Les conséquences sur le paysage audiovisuel belge

 

Dans le contexte de la Fédération Wallonie-Bruxelles, le fait de réguler au Luxembourg, selon la législation grand-ducale, un acteur aussi important qu’RTL Belgium impacte notre paysage audiovisuel sur plusieurs dimensions :

 

  • Une dimension politique : le CSA n’exerçant son contrôle que sur des éditeurs qui captent seulement 30% de l’audience (contre 25% pour les services de RTL Belgium) et 30 % du marché publicitaire (contre 65% pour les services de RTL Belgium), son périmètre de régulation s’avère l’un des plus petits d’Europe.

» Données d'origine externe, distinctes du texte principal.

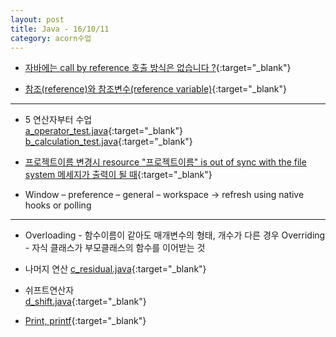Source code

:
 ```yaml
---
layout: post
title: Java - 16/10/11
category: acorn수업
---
```


- [자바에는 call by reference 호출 방식은 없습니다 ?](http://okky.kr/article/32431){:target="_blank"}  

- [참조(reference)와 참조변수(reference variable)](http://dohe2014.tistory.com/entry/%EC%B0%B8%EC%A1%B0reference%EC%99%80-%EC%B0%B8%EC%A1%B0%EB%B3%80%EC%88%98reference-variable){:target="_blank"}  

---

- 5 연산자부터 수업  
[a_operator_test.java](https://github.com/jongwoo315/acorn_bigdata/blob/master/2017-04-15-acorn_day2_161011.md/a_operator_test.java){:target="_blank"}
[b_calculation_test.java](https://github.com/jongwoo315/acorn_bigdata/blob/master/2017-04-15-acorn_day2_161011.md/b_calculation_test.java){:target="_blank"}
 
- [프로젝트이름 변경시 resource "프로젝트이름" is out of sync with the file system 메세지가 출력이 될 때](http://stackoverflow.com/questions/4343735/avoiding-resource-is-out-of-sync-with-the-filesystem){:target="_blank"}
 
- Window – preference – general – workspace -> refresh using native hooks or polling  

---

- Overloading - 함수이름이 같아도 매개변수의 형태, 개수가 다른 경우 
Overriding - 자식 클래스가 부모클래스의 함수를 이어받는 것 
 
- 나머지 연산
[c_residual.java](https://github.com/jongwoo315/acorn_bigdata/blob/master/2017-04-15-acorn_day2_161011.md/c_residual.java){:target="_blank"}
 
- 쉬프트연산자  
[d_shift.java](https://github.com/jongwoo315/acorn_bigdata/blob/master/2017-04-15-acorn_day2_161011.md/d_shift.java){:target="_blank"}
  
- [Print, printf](http://everyflower.tistory.com/37){:target="_blank"}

L’impuissance du régulateur signifie l’impuissance du législateur lui-même, puisque les règles qu’il adopte ne s’appliquent pas à l’acteur télévisuel le plus important en Fédération Wallonie-Bruxelles ;
  • Une dimension culturelle : le contournement de la législation francophone belge entraîne, a priori, une perte d’investissement dans la production d’œuvres audiovisuelles européennes, ce qui a un impact négatif sur la diffusion des œuvres de la FWB et plus largement sur la promotion de la diversité culturelle ;
  • Une dimension concurrentielle : la soumission de chaînes de télévision à des règles plus strictes ou plus détaillées de la Fédération Wallonie-Bruxelles alors qu’elles s’adressent au même public et se financent par le même marché publicitaire cause un désavantage concurrentiel qui peut inciter au contournement de ces règles ou à la délocalisation d’éditeurs ; 
  • Quatrième dimension, le coût de la légitimité : une règle appliquée à certains éditeurs télévisuels seulement la rend illégitime, ce qui met en cause la légitimité du régulateur qui, en réaction, est potentiellement tenté d’être plus souple avec les acteurs restés dans son périmètre de régulation. Il en résulte une protection moindre du consommateur.trice et une mise en cause éventuelle de la responsabilité sociétale du régulateur.

 

 

Toutes solutions structurelles aux problèmes de ciblage du public de la Fédération Wallonie-Bruxelles et de son marché par des acteurs établis hors de nos frontières, nécessite de mettre en œuvre des mécanismes régulatoires de « base ». Ces mécanismes sont les seuls garants d’un traitement efficace des plaintes. Ils rencontrent les besoins réels des consommateur.trice.s de médias audiovisuels, respectent la légitimité des principes votés par notre Parlement et assurent la crédibilité du CSA auprès de l’ensemble des acteurs qu’il régule effectivement.

 

Le Collège d’autorisation et de contrôle du CSA a retiré sa décision de 2010 avec la conviction que la bonne gouvernance et l’attachement aux valeurs démocratiques réclament qu’il soit mis un terme à une pratique contribuant à la non-application du droit de la Fédération Wallonie-Bruxelles.